▶ **DATA FOR THIS EXERCISE**:
*****

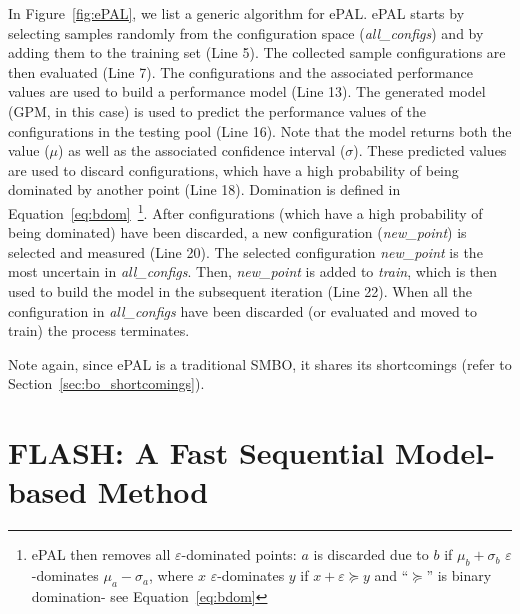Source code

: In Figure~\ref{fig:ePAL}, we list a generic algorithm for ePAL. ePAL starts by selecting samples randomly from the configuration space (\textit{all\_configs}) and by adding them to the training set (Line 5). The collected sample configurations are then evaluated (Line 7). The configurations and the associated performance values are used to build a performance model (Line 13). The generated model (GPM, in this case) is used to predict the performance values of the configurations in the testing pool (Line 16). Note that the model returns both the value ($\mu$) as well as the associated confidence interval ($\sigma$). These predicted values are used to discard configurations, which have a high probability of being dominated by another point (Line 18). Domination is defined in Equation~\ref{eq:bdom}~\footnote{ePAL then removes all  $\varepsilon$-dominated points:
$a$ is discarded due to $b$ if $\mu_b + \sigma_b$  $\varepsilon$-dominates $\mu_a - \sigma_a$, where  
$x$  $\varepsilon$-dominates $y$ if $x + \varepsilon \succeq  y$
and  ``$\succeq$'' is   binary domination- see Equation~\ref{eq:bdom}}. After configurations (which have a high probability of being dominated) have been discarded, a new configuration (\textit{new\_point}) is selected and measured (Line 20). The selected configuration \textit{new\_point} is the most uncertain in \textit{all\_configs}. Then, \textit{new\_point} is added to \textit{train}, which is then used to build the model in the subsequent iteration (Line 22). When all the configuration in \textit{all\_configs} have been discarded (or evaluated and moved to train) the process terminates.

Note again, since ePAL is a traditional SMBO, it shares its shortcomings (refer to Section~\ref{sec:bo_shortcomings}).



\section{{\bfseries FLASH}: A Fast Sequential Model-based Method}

*****

▶ **YOUR INSTRUCTIONS**:
Repeat each entry exactly. Pictures do not belong in the copy.

▶ **TASK SOLUTION**:
Source code

: In Figure~\ref{fig:ePAL}, we list a generic algorithm for ePAL. ePAL starts by selecting samples randomly from the configuration space (\textit{all\_configs}) and by adding them to the training set (Line 5). The collected sample configurations are then evaluated (Line 7). The configurations and the associated performance values are used to build a performance model (Line 13). The generated model (GPM, in this case) is used to predict the performance values of the configurations in the testing pool (Line 16). Note that the model returns both the value ($\mu$) as well as the associated confidence interval ($\sigma$). These predicted values are used to discard configurations, which have a high probability of being dominated by another point (Line 18). Domination is defined in Equation~\ref{eq:bdom}~\footnote{ePAL then removes all  $\varepsilon$-dominated points:
$a$ is discarded due to $b$ if $\mu_b + \sigma_b$  $\varepsilon$-dominates $\mu_a - \sigma_a$, where  
$x$  $\varepsilon$-dominates $y$ if $x + \varepsilon \succeq  y$
and  ``$\succeq$'' is   binary domination- see Equation~\ref{eq:bdom}}. After configurations (which have a high probability of being dominated) have been discarded, a new configuration (\textit{new\_point}) is selected and measured (Line 20). The selected configuration \textit{new\_point} is the most uncertain in \textit{all\_configs}. Then, \textit{new\_point} is added to \textit{train}, which is then used to build the model in the subsequent iteration (Line 22). When all the configuration in \textit{all\_configs} have been discarded (or evaluated and moved to train) the process terminates.

Note again, since ePAL is a traditional SMBO, it shares its shortcomings (refer to Section~\ref{sec:bo_shortcomings}).



\section{{\bfseries FLASH}: A Fast Sequential Model-based Method}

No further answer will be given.